> _DESCRIPTION OF THE TASK_: Gather the lines below that include the string "larger", copying each in full.

> _DATA SECTION_:
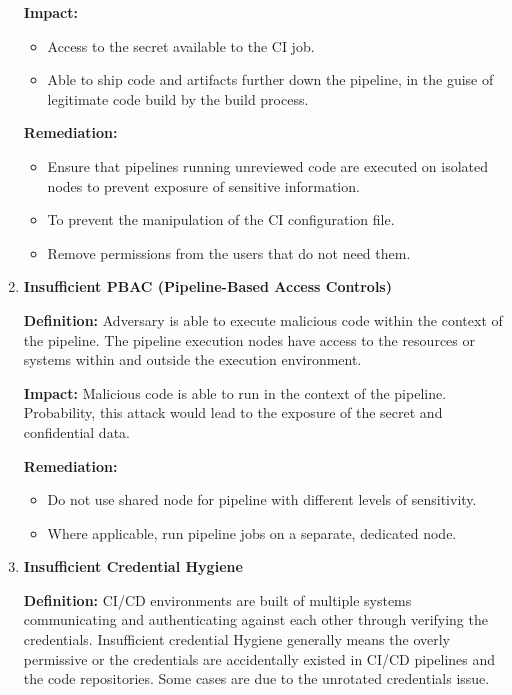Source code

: \begin{enumerate}[label=(\arabic*)]
    \textbf{Impact: }
        \begin{itemize}
            \item Access to the secret available to the CI job.
            \item Able to ship code and artifacts further down the pipeline, in the guise of legitimate 
            code build by the build process.
        \end{itemize}

    \textbf{Remediation:}
        \begin{itemize}
            \item Ensure that pipelines running unreviewed code are executed on isolated nodes to prevent
            exposure of sensitive information.
            \item To prevent the manipulation of the CI configuration file.
            \item Remove permissions from the users that do not need them.
        \end{itemize}
    \item \textbf{Insufficient PBAC (Pipeline-Based Access Controls)}

    \textbf{Definition: }
        Adversary is able to execute malicious code within the context of the pipeline.
        The pipeline execution nodes have access to the resources or systems within and outside the 
        execution environment.

    \textbf{Impact: }
        Malicious code is able to run in the context of the pipeline. Probability, this attack would lead to 
        the exposure of the secret and confidential data.
        
    \textbf{Remediation:}
        \begin{itemize}
            \item Do not use shared node for pipeline with different levels of sensitivity.
            \item Where applicable, run pipeline jobs on a separate, dedicated node.
        \end{itemize}
    \item \textbf{Insufficient Credential Hygiene}

    \textbf{Definition: }
        CI/CD environments are built of multiple systems communicating and authenticating against each other
        through verifying the credentials. Insufficient credential Hygiene generally means the overly permissive
        or the credentials are accidentally existed in CI/CD pipelines and the code repositories. Some cases are
        due to the unrotated credentials issue.  


\end{enumerate}

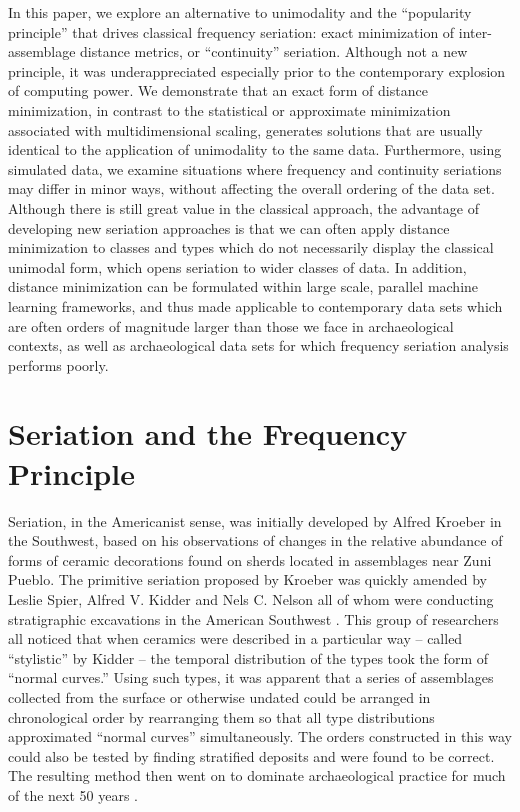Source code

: In this paper, we explore an alternative to unimodality and the
``popularity principle'' that drives classical frequency seriation:
exact minimization of inter-assemblage distance metrics, or
``continuity'' seriation. Although not a new principle, it was
underappreciated especially prior to the contemporary explosion of
computing power. We demonstrate that an exact form of distance
minimization, in contrast to the statistical or approximate minimization
associated with multidimensional scaling, generates solutions that are
usually identical to the application of unimodality to the same data.
Furthermore, using simulated data, we examine situations where frequency
and continuity seriations may differ in minor ways, without affecting
the overall ordering of the data set. Although there is still great
value in the classical approach, the advantage of developing new
seriation approaches is that we can often apply distance minimization to
classes and types which do not necessarily display the classical
unimodal form, which opens seriation to wider classes of data. In
addition, distance minimization can be formulated within large scale,
parallel machine learning frameworks, and thus made applicable to
contemporary data sets which are often orders of magnitude larger than
those we face in archaeological contexts, as well as archaeological data
sets for which frequency seriation analysis performs poorly.

\section{Seriation and the Frequency
Principle}\label{seriation-and-the-frequency-principle}

Seriation, in the Americanist sense, was initially developed by Alfred
Kroeber \citep{Kroeber1916} in the Southwest, based on his observations
of changes in the relative abundance of forms of ceramic decorations
found on sherds located in assemblages near Zuni Pueblo. The primitive
seriation proposed by Kroeber was quickly amended by Leslie Spier,
Alfred V. Kidder and Nels C. Nelson all of whom were conducting
stratigraphic excavations in the American Southwest
\citep{Kidder1917, Nelson1916, Spier1917}. This group of researchers all
noticed that when ceramics were described in a particular way -- called
``stylistic'' by Kidder \citeyearpar{Kidder1917} -- the temporal
distribution of the types took the form of ``normal curves.'' Using such
types, it was apparent that a series of assemblages collected from the
surface or otherwise undated could be arranged in chronological order by
rearranging them so that all type distributions approximated ``normal
curves'' simultaneously. The orders constructed in this way could also
be tested by finding stratified deposits and were found to be correct.
The resulting method then went on to dominate archaeological practice
for much of the next 50 years \citep{lyman1997rise}.

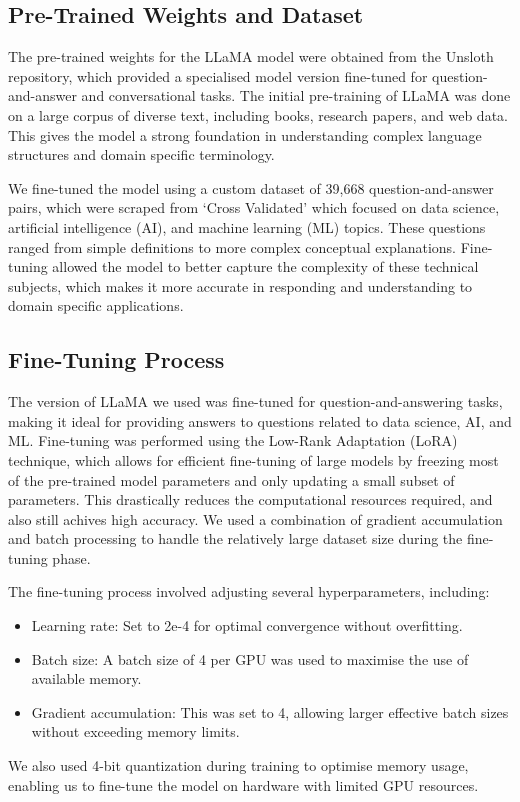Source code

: \documentclass{article}
\begin{document}
\subsection{Pre-Trained Weights and Dataset}

The pre-trained weights for the LLaMA model were obtained from the Unsloth repository, which
provided a specialised model version fine-tuned for question-and-answer and conversational tasks.
The initial pre-training of LLaMA was done on a large corpus of diverse text, including books,
research papers, and web data. This gives the model a strong foundation in understanding complex
language structures and domain specific terminology.

We fine-tuned the model using a custom dataset of 39,668 question-and-answer pairs, which were scraped
from `Cross Validated' which focused on data science, artificial intelligence (AI), and machine learning (ML) topics.
These questions ranged from simple definitions to more complex conceptual explanations. Fine-tuning allowed the
model to better capture the complexity of these technical subjects, which makes it more accurate in responding and
understanding to domain specific applications.

\subsection{Fine-Tuning Process}

The version of LLaMA we used was fine-tuned for question-and-answering tasks, making it ideal for providing answers
to questions related to data science, AI, and ML.
Fine-tuning was performed using the Low-Rank Adaptation (LoRA) technique, which allows for efficient fine-tuning
of large models by freezing most of the pre-trained model parameters and only updating a small subset of parameters.
This drastically reduces the computational resources required, and also still achives high accuracy. We used
a combination of gradient accumulation and batch processing to handle the relatively large dataset size during
the fine-tuning phase.

The fine-tuning process involved adjusting several hyperparameters, including:
\begin{itemize}
    \item Learning rate: Set to 2e-4 for optimal convergence without overfitting.
    \item Batch size: A batch size of 4 per GPU was used to maximise the use of available memory.
    \item Gradient accumulation: This was set to 4, allowing larger effective batch sizes without exceeding memory limits.
\end{itemize}
We also used 4-bit quantization during training to optimise memory usage, enabling us to fine-tune the model on hardware with limited GPU resources.
\end{document}
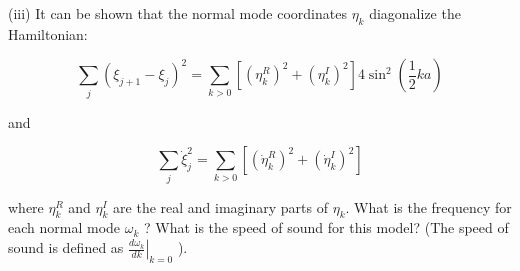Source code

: \documentclass[12pt]{article}
\begin{document}
(iii) It can be shown that the normal mode coordinates $\eta_{k}$ diagonalize the Hamiltonian:


\begin{equation*}
\sum_{j}\left(\xi_{j+1}-\xi_{j}\right)^{2}=\sum_{k>0}\left[\left(\eta_{k}^{R}\right)^{2}+\left(\eta_{k}^{I}\right)^{2}\right] 4 \sin ^{2}\left(\frac{1}{2} k a\right) \tag{8}
\end{equation*}


and


\begin{equation*}
\sum_{j} \dot{\xi}_{j}^{2}=\sum_{k>0}\left[\left(\dot{\eta}_{k}^{R}\right)^{2}+\left(\dot{\eta}_{k}^{I}\right)^{2}\right] \tag{9}
\end{equation*}


where $\eta_{k}^{R}$ and $\eta_{k}^{I}$ are the real and imaginary parts of $\eta_{k}$. What is the frequency for each normal mode $\omega_{k}$ ? What is the speed of sound for this model? (The speed of sound is defined as $\left.\frac{d \omega_{k}}{d k}\right|_{k=0}$ ).
\end{document}
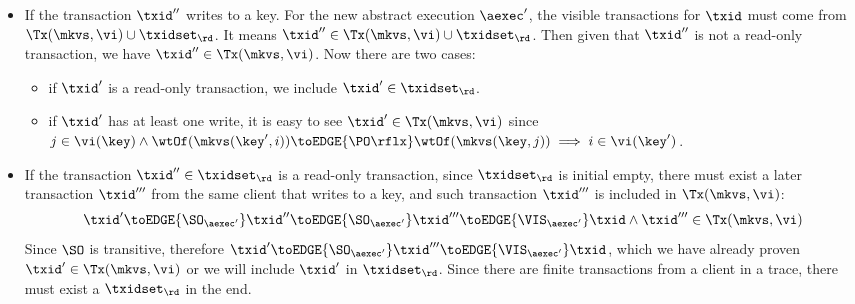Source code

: \begin{itemize}
\item If the transaction \( \txid'' \) writes to a key.
For the new abstract execution \( \aexec' \), the visible transactions for \( \txid \) must come from \( \Tx(\mkvs, \vi) \cup \txidset_\rd \).
It means \( \txid'' \in \Tx(\mkvs, \vi) \cup \txidset_\rd  \).
Then given that \( \txid'' \) is not a read-only transaction, we have \( \txid'' \in \Tx(\mkvs, \vi) \).
Now there are two cases:
\begin{itemize}
    \item if \( \txid' \) is a read-only transaction, we include \( \txid' \in \txidset_{\rd} \).
    \item if \( \txid' \) has at least one write, it is easy to see \( \txid' \in \Tx(\mkvs, \vi) \) since \( j \in \vi(\key) \wedge \wtOf(\mkvs(\key', i)) \toEDGE{\PO\rflx} \wtOf(\mkvs(\key, j)) \implies i \in \vi(\key') \).
\end{itemize}
\item If the transaction \( \txid'' \in \txidset_\rd \) is a read-only transaction, 
since \( \txidset_\rd \) is initial empty, there must exist a later transaction \( \txid''' \) from the same client that writes to a key,
and such transaction \( \txid''' \) is included in \( \Tx(\mkvs, \vi) \):
\[
    \txid' \toEDGE{\SO_{\aexec'}} \txid'' 
    \toEDGE{\SO_{\aexec'}} \txid''' \toEDGE{\VIS_{\aexec'}} \txid 
    \land \txid''' \in \Tx(\mkvs,\vi)
\]
Since \( \SO \) is transitive, 
therefore \( \txid' \toEDGE{\SO_{\aexec'}} \txid''' \toEDGE{\VIS_{\aexec'}} \txid \),
which we have already proven \( \txid' \in \Tx(\mkvs, \vi) \) or we will include \( \txid' \) in \( \txidset_\rd \).
Since there are finite transactions from a client in a trace, there must exist a \( \txidset_\rd \) in the end.
\end{itemize}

> _RESULT BELOW_:
contemporary data sets which are often orders of magnitude larger than
    \item Gradient accumulation: This was set to 4, allowing larger effective batch sizes without exceeding memory limits.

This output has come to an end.